そこで兵士たちと同じものを食べて同じ訓練をこなしながら軍規を引き締め軍の能力を向上させた。
ハドリアヌスの長壁を作らせたり、狩猟を楽しんだり、パルティア問題に取り組んだり、建築や経済開発を推し進めたりと旅先でも忙しい。
屈折した性格だと言われることが多いハドリアヌスだが、キリスト教徒への判断は穏健だったし、自分の犬や馬を愛していて死ぬと必ず墓を建てるような一面もある。
美青年アンティノウスとの関係については、当時のローマの男色についての詳しい解説と共に一章を割いて語られています。
そしてギリシアでのエレウシスの秘儀に参加し、ローマに帰ってきたら郊外の豪華なティブルのウィッラで人生を楽しむ。

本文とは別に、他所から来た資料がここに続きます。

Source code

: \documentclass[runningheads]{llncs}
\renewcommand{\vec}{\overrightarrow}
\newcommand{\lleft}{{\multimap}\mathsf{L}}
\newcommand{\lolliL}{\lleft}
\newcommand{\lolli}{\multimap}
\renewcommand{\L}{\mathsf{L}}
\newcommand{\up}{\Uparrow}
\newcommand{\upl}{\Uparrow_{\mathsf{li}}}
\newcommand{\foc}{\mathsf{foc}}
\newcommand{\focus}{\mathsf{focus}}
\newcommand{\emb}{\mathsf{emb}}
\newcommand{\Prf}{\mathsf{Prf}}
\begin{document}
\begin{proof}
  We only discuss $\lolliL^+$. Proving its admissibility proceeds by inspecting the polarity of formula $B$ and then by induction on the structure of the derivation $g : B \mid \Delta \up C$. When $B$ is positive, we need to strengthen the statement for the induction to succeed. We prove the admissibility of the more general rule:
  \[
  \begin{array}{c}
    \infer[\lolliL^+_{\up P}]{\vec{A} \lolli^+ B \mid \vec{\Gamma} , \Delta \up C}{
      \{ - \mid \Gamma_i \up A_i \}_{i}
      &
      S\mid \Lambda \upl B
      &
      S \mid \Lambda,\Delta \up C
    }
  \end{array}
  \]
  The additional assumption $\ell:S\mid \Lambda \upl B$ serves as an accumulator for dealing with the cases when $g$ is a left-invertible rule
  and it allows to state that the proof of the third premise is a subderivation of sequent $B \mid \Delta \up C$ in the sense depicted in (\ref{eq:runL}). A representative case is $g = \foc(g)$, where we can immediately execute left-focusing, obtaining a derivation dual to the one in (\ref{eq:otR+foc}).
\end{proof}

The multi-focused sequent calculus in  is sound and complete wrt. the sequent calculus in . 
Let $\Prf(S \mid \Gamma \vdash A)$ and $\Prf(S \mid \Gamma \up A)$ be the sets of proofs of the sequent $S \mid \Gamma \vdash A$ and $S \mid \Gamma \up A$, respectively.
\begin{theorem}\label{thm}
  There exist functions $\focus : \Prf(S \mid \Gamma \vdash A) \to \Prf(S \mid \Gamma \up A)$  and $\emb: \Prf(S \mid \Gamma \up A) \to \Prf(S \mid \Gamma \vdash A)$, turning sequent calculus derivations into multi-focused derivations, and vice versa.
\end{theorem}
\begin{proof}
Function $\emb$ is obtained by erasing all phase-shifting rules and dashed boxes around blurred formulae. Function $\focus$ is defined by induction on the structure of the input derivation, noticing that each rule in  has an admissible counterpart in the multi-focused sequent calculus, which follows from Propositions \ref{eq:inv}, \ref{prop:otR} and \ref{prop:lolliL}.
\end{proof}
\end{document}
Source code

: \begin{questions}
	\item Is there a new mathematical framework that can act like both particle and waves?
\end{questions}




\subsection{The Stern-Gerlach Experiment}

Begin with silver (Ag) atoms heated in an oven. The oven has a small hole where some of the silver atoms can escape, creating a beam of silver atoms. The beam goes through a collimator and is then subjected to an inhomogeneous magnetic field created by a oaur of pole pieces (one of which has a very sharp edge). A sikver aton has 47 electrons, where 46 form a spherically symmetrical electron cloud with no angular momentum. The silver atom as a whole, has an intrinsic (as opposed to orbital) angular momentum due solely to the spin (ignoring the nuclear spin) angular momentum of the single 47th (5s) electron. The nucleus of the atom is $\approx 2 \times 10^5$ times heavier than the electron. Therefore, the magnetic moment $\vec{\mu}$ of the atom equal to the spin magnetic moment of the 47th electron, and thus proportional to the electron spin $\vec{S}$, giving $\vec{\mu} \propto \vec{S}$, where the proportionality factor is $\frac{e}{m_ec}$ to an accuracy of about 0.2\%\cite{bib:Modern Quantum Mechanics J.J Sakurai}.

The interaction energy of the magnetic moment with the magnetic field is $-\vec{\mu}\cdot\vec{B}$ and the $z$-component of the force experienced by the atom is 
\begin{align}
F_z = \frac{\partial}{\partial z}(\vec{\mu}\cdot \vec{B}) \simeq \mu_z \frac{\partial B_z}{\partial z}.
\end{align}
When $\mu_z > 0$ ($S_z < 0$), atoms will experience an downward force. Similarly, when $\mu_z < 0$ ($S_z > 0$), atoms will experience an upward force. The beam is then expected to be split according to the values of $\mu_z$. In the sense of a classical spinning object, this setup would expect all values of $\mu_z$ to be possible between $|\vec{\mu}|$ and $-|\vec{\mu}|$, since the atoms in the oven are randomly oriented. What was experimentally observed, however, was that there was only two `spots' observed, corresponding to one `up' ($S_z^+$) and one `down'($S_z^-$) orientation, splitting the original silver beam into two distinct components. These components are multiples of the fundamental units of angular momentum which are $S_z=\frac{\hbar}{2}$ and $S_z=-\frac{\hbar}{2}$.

公私ともに充実した日々ですが、やはり老いの影には逆らえなかったようだ。
晩年の後継者選びにまつわる騒動もあるが、ハドリアヌスはトラヤヌスから受け継いだローマをより強固に美しいものにしたのは間違いないだろう。
ローマを訪れる機会があったら、アエリウス橋とカステロサンタンジェロ、それにパンテオンでこの個性豊かな皇帝を偲びたい。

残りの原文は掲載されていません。